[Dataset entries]
┌──

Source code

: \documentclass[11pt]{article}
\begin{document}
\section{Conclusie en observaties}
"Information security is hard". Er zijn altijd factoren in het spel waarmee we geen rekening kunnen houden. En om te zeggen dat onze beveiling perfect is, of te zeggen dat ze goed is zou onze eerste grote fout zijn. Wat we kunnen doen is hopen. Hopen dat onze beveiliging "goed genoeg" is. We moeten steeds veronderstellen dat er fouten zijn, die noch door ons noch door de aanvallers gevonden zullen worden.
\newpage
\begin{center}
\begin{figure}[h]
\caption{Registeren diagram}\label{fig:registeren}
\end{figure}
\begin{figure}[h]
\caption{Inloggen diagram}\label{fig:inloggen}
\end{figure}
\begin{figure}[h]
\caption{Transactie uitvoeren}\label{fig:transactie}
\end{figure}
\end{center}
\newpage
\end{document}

└──
┌──

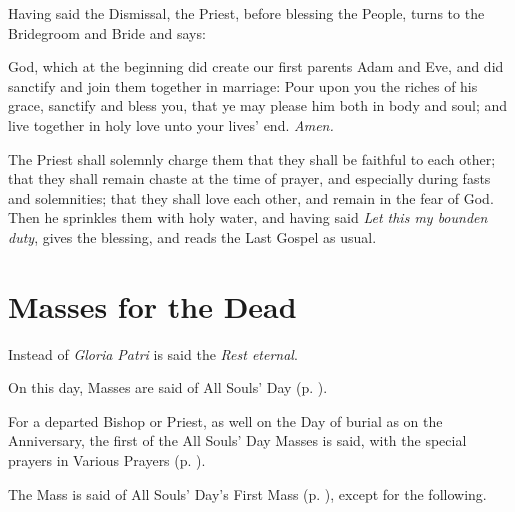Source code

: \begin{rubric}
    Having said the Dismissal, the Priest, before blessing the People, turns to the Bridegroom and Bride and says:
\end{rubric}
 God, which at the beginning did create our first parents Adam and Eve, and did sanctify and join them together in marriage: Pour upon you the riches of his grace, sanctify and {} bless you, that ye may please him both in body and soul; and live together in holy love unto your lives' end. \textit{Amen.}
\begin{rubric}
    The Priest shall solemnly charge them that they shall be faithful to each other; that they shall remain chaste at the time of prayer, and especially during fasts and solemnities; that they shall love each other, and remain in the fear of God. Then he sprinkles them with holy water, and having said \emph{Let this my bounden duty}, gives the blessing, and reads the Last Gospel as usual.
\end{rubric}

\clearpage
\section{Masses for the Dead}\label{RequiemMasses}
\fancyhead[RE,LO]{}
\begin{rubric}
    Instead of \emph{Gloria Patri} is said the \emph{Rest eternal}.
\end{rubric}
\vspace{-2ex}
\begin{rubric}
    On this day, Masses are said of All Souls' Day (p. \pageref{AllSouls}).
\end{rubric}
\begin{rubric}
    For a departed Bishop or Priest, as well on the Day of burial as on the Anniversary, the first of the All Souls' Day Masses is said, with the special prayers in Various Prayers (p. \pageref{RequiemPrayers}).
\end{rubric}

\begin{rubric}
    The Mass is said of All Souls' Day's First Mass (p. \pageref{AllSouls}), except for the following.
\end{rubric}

└──

**TASK STATEMENT**
Where a line of the records contains the word "caption", count it; state only the final tally.

**EXPECTED OUTPUT**
3